There are also many local licenses that could be relevant for your business. New York City has many of its own regulations surrounding this, but any locality can set its own requirements for licenses, permits, and zoning clearances. Be sure to check with the local county clerk’s office where your business operates to be sure you remain in compliance with these rules in both NYC and the rest of New York.
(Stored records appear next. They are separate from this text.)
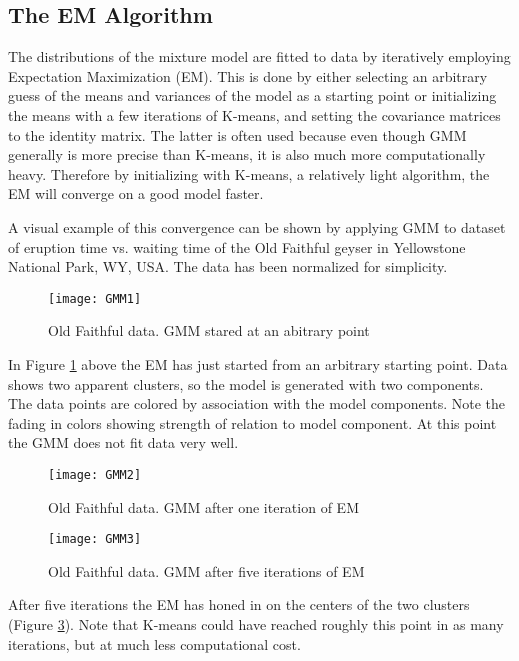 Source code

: \subsection{The EM Algorithm}
The distributions of the mixture model are fitted to data by iteratively employing Expectation Maximization (EM).
This is done by either selecting an arbitrary guess of the means and variances of the model as a starting point or initializing the means with a few iterations of K-means, and setting the covariance matrices to the identity matrix. 
The latter is often used because even though GMM generally is more precise than K-means, it is also much more computationally heavy.
Therefore by initializing with K-means, a relatively light algorithm, the EM will converge on a good model faster.

A visual example of this convergence can be shown by applying GMM to dataset of eruption time vs. waiting time of the Old Faithful geyser in Yellowstone National Park, WY, USA.
The data has been normalized for simplicity. 
\\

\begin{figure}[H]
\centering
\texttt{[image: GMM1]}
\caption{Old Faithful data. GMM stared at an abitrary point}
\label{fig:GMM1}
\end{figure}

In Figure \ref{fig:GMM1} above the EM has just started from an arbitrary starting point.
Data shows two apparent clusters, so the model is generated with two components.
The data points are colored by association with the model components.
Note the fading in colors showing strength of relation to model component.
At this point the GMM does not fit data very well.

\begin{figure}[H]
\centering
\texttt{[image: GMM2]}
\caption{Old Faithful data. GMM after one iteration of EM}
\label{fig:GMM2}
\end{figure}

\begin{figure}[H]
\centering
\texttt{[image: GMM3]}
\caption{Old Faithful data. GMM after five iterations of EM}
\label{fig:GMM3}
\end{figure}

After five iterations the EM has honed in on the centers of the two clusters (Figure \ref{fig:GMM3}).
Note that K-means could have reached roughly this point in as many iterations, but at much less computational cost.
  • No cost to low cost formation and annual upkeep
  • Simple and fast to establish
  • Owners maintain complete control of business operations
  • Owners receive all business profits
  • Taxes are done as a single entity for lower rates and a simple process
  • No financial disclosures are required


  • Unlimited personal liability means the owner could risk their own personal assets to cover business obligations
  • It can be difficult to raise capital and find investors
  • Business bank accounts may not be accessible at all banks
  • A single owner may not have the expertise or bandwidth to run all aspects of the business
  • No continuity – if the owner dies or quits, the business stops existing as well


Can I convert my sole proprietorship into a different business structure later on?

Yes, it is possible to convert your sole proprietorship into a different business structure in the future. For example, you may choose to form a Limited Liability Company (LLC) or incorporate your business as a corporation. However, you will need to follow the process and requirements for that new structure in New York.
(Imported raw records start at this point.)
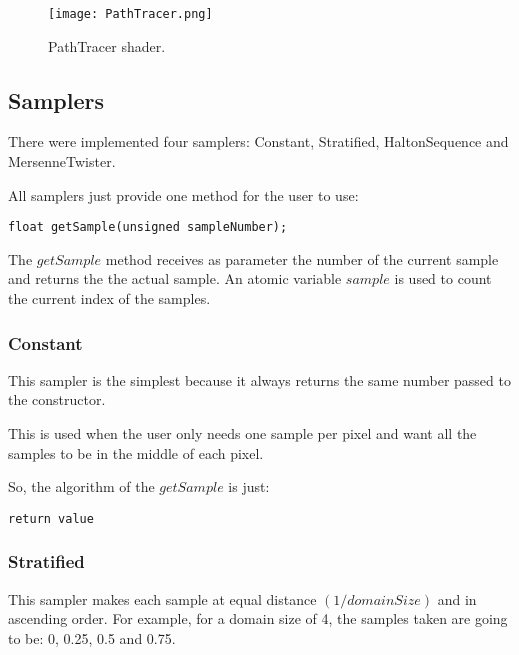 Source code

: \begin{figure}[H]
	\centering
	\caption{PathTracer shader.}
	\label{PathTracer shader.}
	\texttt{[image: PathTracer.png]}
\end{figure}


\subsection{Samplers}

\par
There were implemented four samplers: Constant, Stratified, HaltonSequence and MersenneTwister.

\par
All samplers just provide one method for the user to use:

\begin{lstlisting}[caption={Main methods of Sampler}, captionpos=b, label=Sampler]
float getSample(unsigned sampleNumber);
\end{lstlisting}

\par
The
$getSample$
method receives as parameter the number of the current sample and returns the the actual sample.
An atomic variable
$sample$
is used to count the current index of the samples.

\subsubsection{Constant}

\par
This sampler is the simplest because it always returns the same number passed to the constructor.

\par
This is used when the user only needs one sample per pixel and want all the samples to be in the middle of each pixel.

\par
So, the algorithm of the
$getSample$
is just:

\begin{lstlisting}[caption={Algorithm of Constant Sampler}, captionpos=b, label=Constant]
return value
\end{lstlisting}


\subsubsection{Stratified}

\par
This sampler makes each sample at equal distance
$(1 / domainSize)$
and in ascending order.
For example, for a domain size of 4, the samples taken are going to be: 0, 0.25, 0.5 and 0.75.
Are there any specific permits or licenses required for home-based sole proprietorships in New York?

If you are running your sole proprietorship from your home, you may need to comply with certain local regulations and obtain specific permits or licenses. Some municipalities have zoning restrictions or home occupation regulations that apply to businesses operated from residential properties.

Can I hire independent contractors or freelancers as a sole proprietor?

Yes, as a sole proprietor, you can hire independent contractors or freelancers to assist you in your business operations. When working with independent contractors, it’s important to ensure that they are properly classified as independent contractors under state and federal guidelines. This distinction is crucial for tax purposes and determines the legal obligations and responsibilities associated with the employment relationship.

Can I hire employees as a sole proprietor?

Yes, as a sole proprietor, you have the option to hire employees to assist in running your business. However, it’s important to note that you are personally responsible for complying with federal and state laws. This includes obtaining an Employer Identification Number (EIN) from the Internal Revenue Service (IRS), withholding and remitting payroll taxes, and providing workers’ compensation insurance.

Can my sole proprietorship have business insurance?

Yes, a sole proprietor can have insurance. While a sole proprietorship does not provide personal liability protection, it is still possible to obtain insurance coverage to mitigate certain risks. Business insurance options for sole proprietors can include general liability insurance, professional liability insurance, property insurance, and workers’ compensation insurance.

How does a sole proprietorship pay taxes? 

In a sole proprietorship, you are considered the same legal entity as your own business, which means you only need to file taxes one time to account for personal and business taxes. When filing your personal tax return, you will need to include all business income, expenses, and liabilities on the Schedule C form.

What other taxes are sole proprietors responsible for?

Sole proprietors are also considered to be self-employed, so you need to pay self-employment taxes. These taxes represent both the employer and employee portions of common taxes used to contribute to Medicare and Social Security. Depending on your level of business income, you may need to file these taxes quarterly rather than on an annual basis.